The main parameters of interest derived from a diagnostic fracture injection test (DFIT) are minimum in-situ stress, reservoir pressure, and permeability. The latter two can only be obtained uniquely from the transient reservoir responses, often requiring days to weeks of test time. The DFIT flowback analysis (DFIT-FBA) method, a sequence of pump-in/flowback (PIFB), is a fast alternative to the pump-in/falloff (conventional) DFIT for estimating minimum in-situ stress and reservoir pressure. Because the properties of the fracture are unknown, reservoir permeability cannot be estimated directly and therefore well productivity index (PI) has been reported in previous DFIT-FBA studies.

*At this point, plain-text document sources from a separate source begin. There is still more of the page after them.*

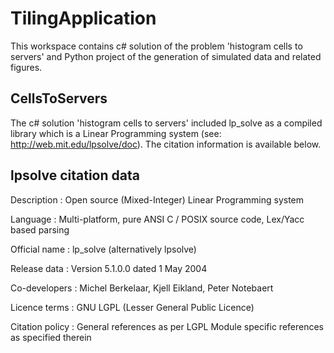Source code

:# TilingApplication
This workspace contains c# solution of the problem 'histogram cells to servers' and Python project of the generation of simulated data and related figures.

CellsToServers
--------------
The c# solution 'histogram cells to servers' included lp_solve as a compiled library which is a Linear Programming system (see: http://web.mit.edu/lpsolve/doc). The citation information is available below.

lpsolve citation data
----------------------
Description     : Open source (Mixed-Integer) Linear Programming system

Language        : Multi-platform, pure ANSI C / POSIX source code, Lex/Yacc based parsing

Official name   : lp_solve (alternatively lpsolve)

Release data    : Version 5.1.0.0 dated 1 May 2004

Co-developers   : Michel Berkelaar, Kjell Eikland, Peter Notebaert

Licence terms   : GNU LGPL (Lesser General Public Licence)

Citation policy : General references as per LGPL
                  Module specific references as specified therein
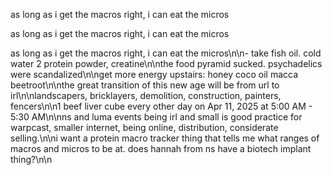 as long as i get the macros right, i can eat the micros

as long as i get the macros right, i can eat the micros

as long as i get the macros right, i can eat the micros\n\n- take fish oil. cold water 2 protein powder, creatine\n\nthe food pyramid sucked. psychadelics were scandalized\n\nget more energy upstairs: honey coco oil macca beetroot\n\nthe great transition of this new age will be from url to irl\n\nlandscapers, bricklayers, demolition, construction, painters, fencers\n\n1 beef liver cube every other day on Apr 11, 2025 at 5:00 AM - 5:30 AM\n\nns and luma events being irl and small is good practice for warpcast, smaller internet, being online, distribution, considerate selling.\n\ni want a protein macro tracker thing that tells me what ranges of macros and micros to be at. does hannah from ns have a biotech implant thing?\n\n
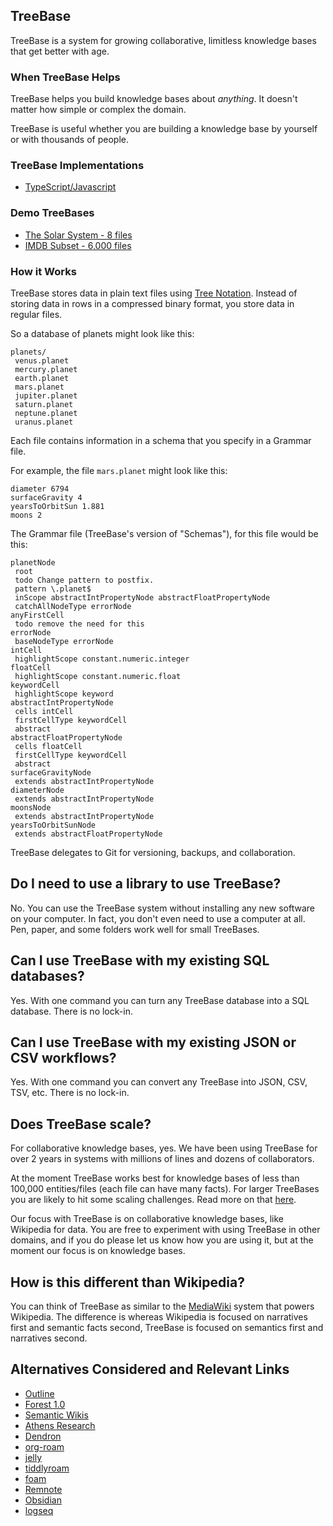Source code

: ## TreeBase

TreeBase is a system for growing collaborative, limitless knowledge bases that get better with age.

### When TreeBase Helps

TreeBase helps you build knowledge bases about _anything_. It doesn't matter how simple or complex the domain.

TreeBase is useful whether you are building a knowledge base by yourself or with thousands of people.

### TreeBase Implementations

- [TypeScript/Javascript](https://github.com/treenotation/jtree/tree/master/treeBase)

### Demo TreeBases

- [The Solar System - 8 files](https://github.com/treenotation/jtree/tree/master/treeBase/planets)
- [IMDB Subset - 6,000 files](https://github.com/breck7/6k)

### How it Works

TreeBase stores data in plain text files using [Tree Notation](https://treenotation.org). Instead of storing data in rows in a compressed binary format, you store data in regular files.

So a database of planets might look like this:

    planets/
     venus.planet
     mercury.planet
     earth.planet
     mars.planet
     jupiter.planet
     saturn.planet
     neptune.planet
     uranus.planet

Each file contains information in a schema that you specify in a Grammar file.

For example, the file `mars.planet` might look like this:

    diameter 6794
    surfaceGravity 4
    yearsToOrbitSun 1.881
    moons 2

The Grammar file (TreeBase's version of "Schemas"), for this file would be this:

    planetNode
     root
     todo Change pattern to postfix.
     pattern \.planet$
     inScope abstractIntPropertyNode abstractFloatPropertyNode
     catchAllNodeType errorNode
    anyFirstCell
     todo remove the need for this
    errorNode
     baseNodeType errorNode
    intCell
     highlightScope constant.numeric.integer
    floatCell
     highlightScope constant.numeric.float
    keywordCell
     highlightScope keyword
    abstractIntPropertyNode
     cells intCell
     firstCellType keywordCell
     abstract
    abstractFloatPropertyNode
     cells floatCell
     firstCellType keywordCell
     abstract
    surfaceGravityNode
     extends abstractIntPropertyNode
    diameterNode
     extends abstractIntPropertyNode
    moonsNode
     extends abstractIntPropertyNode
    yearsToOrbitSunNode
     extends abstractFloatPropertyNode

TreeBase delegates to Git for versioning, backups, and collaboration.

## Do I need to use a library to use TreeBase?

No. You can use the TreeBase system without installing any new software on your computer. In fact, you don't even need to use a computer at all. Pen, paper, and some folders work well for small TreeBases.

## Can I use TreeBase with my existing SQL databases?

Yes. With one command you can turn any TreeBase database into a SQL database. There is no lock-in.

## Can I use TreeBase with my existing JSON or CSV workflows?

Yes. With one command you can convert any TreeBase into JSON, CSV, TSV, etc. There is no lock-in.

## Does TreeBase scale?

For collaborative knowledge bases, yes. We have been using TreeBase for over 2 years in systems with millions of lines and dozens of collaborators.

At the moment TreeBase works best for knowledge bases of less than 100,000 entities/files (each file can have many facts). For larger TreeBases you are likely to hit some scaling challenges. Read more on that [here](https://breckyunits.com/building-a-treebase-with-6-point-5-million-files.html).

Our focus with TreeBase is on collaborative knowledge bases, like Wikipedia for data. You are free to experiment with using TreeBase in other domains, and if you do please let us know how you are using it, but at the moment our focus is on knowledge bases.

## How is this different than Wikipedia?

You can think of TreeBase as similar to the [MediaWiki](https://www.mediawiki.org/wiki/MediaWiki) system that powers Wikipedia. The difference is whereas Wikipedia is focused on narratives first and semantic facts second, TreeBase is focused on semantics first and narratives second.

## Alternatives Considered and Relevant Links

- [Outline](https://github.com/outline/outline)
- [Forest 1.0](https://www.cs.princeton.edu/research/techreps/TR-904-11)
- [Semantic Wikis](https://en.wikipedia.org/wiki/Semantic_wiki)
- [Athens Research](https://github.com/athensresearch)
- [Dendron](https://dendron.so/)
- [org-roam](https://www.orgroam.com/)
- [jelly](https://jellypbc.com/)
- [tiddlyroam](https://tiddlyroam.org/)
- [foam](https://foambubble.github.io/foam/)
- [Remnote](https://www.remnote.io/)
- [Obsidian](https://obsidian.md/)
- [logseq](https://logseq.com/)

The goal of the current study is to develop a methodology for estimating reservoir permeability and fracture properties from a DFIT-FBA test.
In this study, a fully coupled hydraulic fracturing, reservoir, and wellbore simulator was used as a first step to identify critical mechanisms operating during the flowback period of a DFIT-FBA test. Subsequently, findings from the simulator were used to develop an analytical solution to estimate reservoir permeability, fracture surface area, open fracture stiffness, and contact pressure. The analytical model relies on a new rate-transient analysis (RTA) technique that accounts for the dynamic behavior of the fracture and changing leakoff rate during the before-closure period. The proposed approach was validated against a simulation case, and its practical application was demonstrated using a field example performed in a tight reservoir.
The reservoir permeability and fracture surface area, derived from the analytical model at the contact point, agree within 2% of the simulation model input. The field example examined herein exhibited flow regimes similar to the simulation case, and fracture surface area, open fracture stiffness, contact pressure, minimum in-situ stress, reservoir pressure, and permeability were all obtained in a fraction of the time required by conventional DFITs.